Input Validation and Sanitization

Like direct injections, indirect injections can be either intentional or unintentional. The OpenClaw campaign demonstrated this at scale, with approximately 4,000 developer machines compromised. AI agents with MCP access can execute commands, access files, query databases, and communicate externally.

Behi (@Behi_Sec) has documented this approach across two Gemini findings. It pushes researchers toward the attacks that matter most in real deployments, injection through third-party integrations, cross-tool data poisoning, and memory manipulation without confirmation prompts. The scope is specific and worth understanding before hunting. Each piece of data carries capability metadata that restricts what actions it can trigger.

What Is Indirect Prompt Injection?

indirect prompt injection

Govern the context, and the attack surface shrinks at the foundation. Most enterprises are over-invested in “red teaming prompts” — trying to anticipate and filter attacker inputs — and under-invested in governing what agents can know, retrieve, and treat as canonical truth. This architectural separation does not eliminate injection https://labverra.com/articles/full-time-job-opportunities-little-rock/ risk, but it significantly reduces the attack surface by preventing untrusted data from reaching the instruction-processing path.

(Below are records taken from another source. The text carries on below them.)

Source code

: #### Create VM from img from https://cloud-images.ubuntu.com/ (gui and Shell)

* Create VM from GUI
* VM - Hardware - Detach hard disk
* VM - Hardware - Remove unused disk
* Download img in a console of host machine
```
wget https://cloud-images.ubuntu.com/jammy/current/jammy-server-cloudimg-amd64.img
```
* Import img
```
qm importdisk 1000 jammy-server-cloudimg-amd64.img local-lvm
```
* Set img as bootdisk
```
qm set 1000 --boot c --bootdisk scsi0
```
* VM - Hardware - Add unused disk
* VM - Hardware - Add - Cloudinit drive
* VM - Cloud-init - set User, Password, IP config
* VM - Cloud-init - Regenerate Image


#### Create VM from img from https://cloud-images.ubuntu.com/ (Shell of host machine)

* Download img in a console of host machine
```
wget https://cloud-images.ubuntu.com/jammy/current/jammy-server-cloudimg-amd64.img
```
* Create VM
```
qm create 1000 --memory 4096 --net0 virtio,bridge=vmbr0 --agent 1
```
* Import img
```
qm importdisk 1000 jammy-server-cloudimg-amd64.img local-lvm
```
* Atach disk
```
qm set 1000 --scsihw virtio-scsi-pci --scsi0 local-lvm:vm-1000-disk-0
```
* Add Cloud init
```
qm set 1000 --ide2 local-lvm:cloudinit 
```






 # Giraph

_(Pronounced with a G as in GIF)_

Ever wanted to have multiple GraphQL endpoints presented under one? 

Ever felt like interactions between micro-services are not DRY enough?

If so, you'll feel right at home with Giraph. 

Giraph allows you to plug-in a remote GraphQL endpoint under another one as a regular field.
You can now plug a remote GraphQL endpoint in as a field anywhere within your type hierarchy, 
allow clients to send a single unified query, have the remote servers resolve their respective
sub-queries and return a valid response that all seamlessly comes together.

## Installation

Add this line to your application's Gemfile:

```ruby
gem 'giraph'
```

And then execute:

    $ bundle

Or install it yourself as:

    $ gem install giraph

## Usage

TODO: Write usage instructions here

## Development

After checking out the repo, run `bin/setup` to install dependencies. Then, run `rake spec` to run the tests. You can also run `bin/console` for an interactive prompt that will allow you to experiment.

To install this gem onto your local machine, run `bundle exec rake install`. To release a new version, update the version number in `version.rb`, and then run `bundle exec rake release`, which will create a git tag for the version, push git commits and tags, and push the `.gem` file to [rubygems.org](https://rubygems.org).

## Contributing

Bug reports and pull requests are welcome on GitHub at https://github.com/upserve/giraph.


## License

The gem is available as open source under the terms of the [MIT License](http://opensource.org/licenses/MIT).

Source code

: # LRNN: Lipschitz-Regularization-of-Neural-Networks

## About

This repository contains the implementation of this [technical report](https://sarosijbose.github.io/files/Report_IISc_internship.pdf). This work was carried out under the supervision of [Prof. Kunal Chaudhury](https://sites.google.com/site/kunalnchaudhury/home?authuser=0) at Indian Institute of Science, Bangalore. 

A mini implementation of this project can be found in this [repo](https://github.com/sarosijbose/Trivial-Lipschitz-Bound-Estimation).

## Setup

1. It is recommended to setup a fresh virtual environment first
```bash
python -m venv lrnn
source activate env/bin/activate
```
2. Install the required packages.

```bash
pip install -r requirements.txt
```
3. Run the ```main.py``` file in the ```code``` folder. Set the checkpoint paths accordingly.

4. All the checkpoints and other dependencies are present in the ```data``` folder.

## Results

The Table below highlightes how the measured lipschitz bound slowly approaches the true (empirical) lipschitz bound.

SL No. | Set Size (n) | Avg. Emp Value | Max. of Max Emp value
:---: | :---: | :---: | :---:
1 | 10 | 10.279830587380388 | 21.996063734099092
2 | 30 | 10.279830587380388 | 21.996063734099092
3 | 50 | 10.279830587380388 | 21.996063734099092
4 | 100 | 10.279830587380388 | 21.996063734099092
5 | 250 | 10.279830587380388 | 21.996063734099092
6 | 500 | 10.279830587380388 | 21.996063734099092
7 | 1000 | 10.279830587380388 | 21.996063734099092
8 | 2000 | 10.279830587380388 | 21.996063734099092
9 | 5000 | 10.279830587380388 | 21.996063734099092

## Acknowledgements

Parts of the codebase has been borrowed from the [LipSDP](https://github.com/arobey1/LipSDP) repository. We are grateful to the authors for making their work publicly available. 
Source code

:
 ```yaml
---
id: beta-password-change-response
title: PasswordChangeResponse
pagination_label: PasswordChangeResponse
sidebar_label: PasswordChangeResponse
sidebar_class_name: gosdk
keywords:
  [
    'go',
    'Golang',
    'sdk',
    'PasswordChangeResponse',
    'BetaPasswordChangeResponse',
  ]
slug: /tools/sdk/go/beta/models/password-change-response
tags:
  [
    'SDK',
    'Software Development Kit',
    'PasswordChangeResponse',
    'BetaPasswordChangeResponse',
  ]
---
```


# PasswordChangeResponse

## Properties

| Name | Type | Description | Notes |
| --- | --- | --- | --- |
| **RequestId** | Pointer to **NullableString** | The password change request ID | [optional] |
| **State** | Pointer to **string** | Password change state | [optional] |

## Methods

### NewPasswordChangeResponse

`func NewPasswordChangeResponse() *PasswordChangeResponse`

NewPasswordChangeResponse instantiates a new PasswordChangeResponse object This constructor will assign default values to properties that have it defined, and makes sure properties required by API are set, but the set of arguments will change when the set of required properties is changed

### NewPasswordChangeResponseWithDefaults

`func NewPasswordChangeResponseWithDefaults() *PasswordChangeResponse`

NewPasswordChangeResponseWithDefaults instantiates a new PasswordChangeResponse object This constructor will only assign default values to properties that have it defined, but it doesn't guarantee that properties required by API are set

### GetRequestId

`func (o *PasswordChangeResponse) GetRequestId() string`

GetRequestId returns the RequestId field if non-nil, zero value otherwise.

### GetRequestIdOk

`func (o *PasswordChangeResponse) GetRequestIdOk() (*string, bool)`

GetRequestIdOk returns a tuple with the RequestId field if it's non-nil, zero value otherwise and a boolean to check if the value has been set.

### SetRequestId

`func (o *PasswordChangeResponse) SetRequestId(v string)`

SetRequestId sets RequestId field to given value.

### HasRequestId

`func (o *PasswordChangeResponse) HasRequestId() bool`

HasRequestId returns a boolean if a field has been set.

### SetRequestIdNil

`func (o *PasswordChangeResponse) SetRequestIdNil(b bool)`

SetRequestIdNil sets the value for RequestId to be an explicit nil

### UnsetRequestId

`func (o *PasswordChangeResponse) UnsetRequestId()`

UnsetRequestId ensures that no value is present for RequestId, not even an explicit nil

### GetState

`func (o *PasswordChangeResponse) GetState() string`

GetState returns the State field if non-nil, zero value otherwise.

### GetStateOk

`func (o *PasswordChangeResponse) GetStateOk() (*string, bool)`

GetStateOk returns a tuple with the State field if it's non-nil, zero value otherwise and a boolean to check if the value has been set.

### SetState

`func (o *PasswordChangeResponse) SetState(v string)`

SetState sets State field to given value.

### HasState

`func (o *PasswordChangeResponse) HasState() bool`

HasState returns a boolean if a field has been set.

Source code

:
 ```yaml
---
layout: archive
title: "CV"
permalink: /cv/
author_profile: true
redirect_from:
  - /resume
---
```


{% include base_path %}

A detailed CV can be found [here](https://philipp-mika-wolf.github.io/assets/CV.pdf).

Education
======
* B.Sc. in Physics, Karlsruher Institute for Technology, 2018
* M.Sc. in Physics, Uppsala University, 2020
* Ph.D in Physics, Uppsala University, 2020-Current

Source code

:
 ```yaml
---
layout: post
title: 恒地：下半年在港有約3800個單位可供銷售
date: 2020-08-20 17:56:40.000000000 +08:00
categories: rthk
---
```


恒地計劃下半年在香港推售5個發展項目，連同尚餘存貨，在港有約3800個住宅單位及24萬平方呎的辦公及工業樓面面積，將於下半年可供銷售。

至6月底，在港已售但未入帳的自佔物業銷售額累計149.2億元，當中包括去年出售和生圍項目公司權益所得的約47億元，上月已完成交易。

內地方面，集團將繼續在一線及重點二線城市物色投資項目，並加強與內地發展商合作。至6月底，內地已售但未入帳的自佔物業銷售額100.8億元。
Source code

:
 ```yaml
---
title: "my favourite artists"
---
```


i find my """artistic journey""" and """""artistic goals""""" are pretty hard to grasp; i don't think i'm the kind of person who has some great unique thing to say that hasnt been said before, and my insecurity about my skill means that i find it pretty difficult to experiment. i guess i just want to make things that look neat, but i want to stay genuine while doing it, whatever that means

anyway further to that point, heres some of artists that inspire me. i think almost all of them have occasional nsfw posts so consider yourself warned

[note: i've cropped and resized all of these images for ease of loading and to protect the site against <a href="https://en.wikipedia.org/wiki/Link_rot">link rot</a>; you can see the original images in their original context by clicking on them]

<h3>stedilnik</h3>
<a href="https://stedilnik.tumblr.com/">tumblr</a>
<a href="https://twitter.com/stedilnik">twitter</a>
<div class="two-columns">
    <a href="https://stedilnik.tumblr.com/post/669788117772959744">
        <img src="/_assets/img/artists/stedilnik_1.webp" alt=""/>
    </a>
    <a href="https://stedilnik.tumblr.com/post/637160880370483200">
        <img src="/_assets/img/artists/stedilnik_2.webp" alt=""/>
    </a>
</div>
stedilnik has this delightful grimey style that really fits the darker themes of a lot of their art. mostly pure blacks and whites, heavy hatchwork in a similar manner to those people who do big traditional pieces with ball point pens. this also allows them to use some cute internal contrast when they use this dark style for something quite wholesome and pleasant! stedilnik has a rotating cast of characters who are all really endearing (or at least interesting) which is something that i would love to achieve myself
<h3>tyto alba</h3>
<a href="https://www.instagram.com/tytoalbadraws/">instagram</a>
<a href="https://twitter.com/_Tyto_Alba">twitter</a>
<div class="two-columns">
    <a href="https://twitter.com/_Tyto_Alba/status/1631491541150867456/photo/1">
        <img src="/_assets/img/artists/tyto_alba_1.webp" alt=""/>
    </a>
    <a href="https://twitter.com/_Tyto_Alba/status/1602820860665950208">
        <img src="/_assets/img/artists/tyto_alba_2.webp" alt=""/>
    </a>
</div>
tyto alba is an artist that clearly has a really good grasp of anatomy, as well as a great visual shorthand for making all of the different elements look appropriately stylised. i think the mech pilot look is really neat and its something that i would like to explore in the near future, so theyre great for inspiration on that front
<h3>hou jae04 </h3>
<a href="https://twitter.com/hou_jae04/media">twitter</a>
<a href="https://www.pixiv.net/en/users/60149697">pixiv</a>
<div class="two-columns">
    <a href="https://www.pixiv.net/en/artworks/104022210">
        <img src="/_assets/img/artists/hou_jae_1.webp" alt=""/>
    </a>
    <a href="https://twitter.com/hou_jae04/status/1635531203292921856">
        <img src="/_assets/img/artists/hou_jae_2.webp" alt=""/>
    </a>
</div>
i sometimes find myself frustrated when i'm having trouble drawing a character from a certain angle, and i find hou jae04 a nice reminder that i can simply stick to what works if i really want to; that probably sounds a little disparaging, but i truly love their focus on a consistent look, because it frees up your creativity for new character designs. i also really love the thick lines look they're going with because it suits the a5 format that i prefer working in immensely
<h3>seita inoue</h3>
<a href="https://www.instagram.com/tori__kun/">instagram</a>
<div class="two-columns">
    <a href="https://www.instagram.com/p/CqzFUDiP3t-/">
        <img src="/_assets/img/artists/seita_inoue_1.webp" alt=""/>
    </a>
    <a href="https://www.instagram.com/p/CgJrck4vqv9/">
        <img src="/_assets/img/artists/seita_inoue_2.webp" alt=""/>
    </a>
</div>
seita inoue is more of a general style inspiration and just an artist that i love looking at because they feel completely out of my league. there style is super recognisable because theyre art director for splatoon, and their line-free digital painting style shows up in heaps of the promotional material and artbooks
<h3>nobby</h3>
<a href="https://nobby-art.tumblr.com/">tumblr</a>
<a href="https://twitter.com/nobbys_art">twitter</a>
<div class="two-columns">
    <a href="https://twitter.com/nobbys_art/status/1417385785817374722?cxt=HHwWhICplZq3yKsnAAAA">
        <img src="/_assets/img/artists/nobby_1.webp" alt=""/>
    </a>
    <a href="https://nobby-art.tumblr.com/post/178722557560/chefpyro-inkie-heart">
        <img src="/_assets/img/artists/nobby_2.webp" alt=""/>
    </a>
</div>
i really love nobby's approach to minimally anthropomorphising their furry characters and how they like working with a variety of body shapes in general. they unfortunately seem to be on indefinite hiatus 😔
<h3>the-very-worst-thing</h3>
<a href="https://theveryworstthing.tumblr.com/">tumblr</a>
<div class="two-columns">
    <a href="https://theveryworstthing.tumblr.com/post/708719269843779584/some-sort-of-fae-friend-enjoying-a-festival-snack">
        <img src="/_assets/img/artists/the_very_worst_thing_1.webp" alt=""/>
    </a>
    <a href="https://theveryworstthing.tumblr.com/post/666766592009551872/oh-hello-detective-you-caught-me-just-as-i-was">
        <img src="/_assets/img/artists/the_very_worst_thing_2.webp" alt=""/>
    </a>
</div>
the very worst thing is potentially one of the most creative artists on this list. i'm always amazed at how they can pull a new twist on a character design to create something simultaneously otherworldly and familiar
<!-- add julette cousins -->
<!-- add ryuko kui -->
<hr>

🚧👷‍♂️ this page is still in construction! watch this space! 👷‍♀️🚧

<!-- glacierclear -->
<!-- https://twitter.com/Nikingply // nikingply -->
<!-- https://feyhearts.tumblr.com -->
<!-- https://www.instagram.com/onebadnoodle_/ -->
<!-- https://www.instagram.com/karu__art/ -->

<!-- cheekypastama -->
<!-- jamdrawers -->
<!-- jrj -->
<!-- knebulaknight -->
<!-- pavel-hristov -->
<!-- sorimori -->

An agent should only have access to the tools, data, and permissions it needs for its specific task.

Case 1: Slack AI Data Exfiltration

By inserting a small number of carefully crafted documents into the retrieval corpus, attackers can cause the RAG system to reliably return attacker-chosen answers for specific queries — without touching the underlying model. This architecture is powerful — it gives agents access to up-to-date, domain-specific knowledge. The impact scales with the agent’s autonomy and the depth of its tool access. When the agent reads the poisoned content as part of its normal task, it encounters the hidden instructions embedded within — and follows them, because it cannot distinguish those instructions from the legitimate content surrounding them. For agents with tool access — the ability to send API calls, execute terminal commands, or write to databases — direct injection can cascade into real-world harm.

Staying ahead of the latest indirect prompt injection attacks is critical to our mission of securing Workspace with Gemini. This covers direct injection (explicit override attempts, jailbreaks, role manipulation) and, to a degree, indirect injection when the injected content arrives via a user-controlled channel. In its 2026 Global Threat Report, CrowdStrike reported prompt injection attacks at more than 90 organizations during 2025. Look for policy violations, unexpected commands, and data exfiltration patterns.

indirect prompt injection

Zscaler’s ThreatLabz documented two real-world campaigns which used a technique called indirect prompt injection, where instructions are planted in content an AI agent reads, such as a web page, to steer its behavior. In February 2025, Ars Technica reported vulnerabilities in Google’s Gemini AI to indirect prompt injection attacks that manipulated its long-term memory. In January 2025, Infosecurity Magazine reported that DeepSeek-R1, a large language model (LLM) developed by Chinese AI startup DeepSeek, exhibited vulnerabilities to direct and indirect prompt injection attacks. In December 2024, The Guardian reported that OpenAI’s ChatGPT search tool was vulnerable to indirect prompt injection attacks, allowing hidden webpage content to manipulate its responses. Threats to RAG systems including knowledge base poisoning, indirect prompt injection, and data exfiltration, with practical defenses.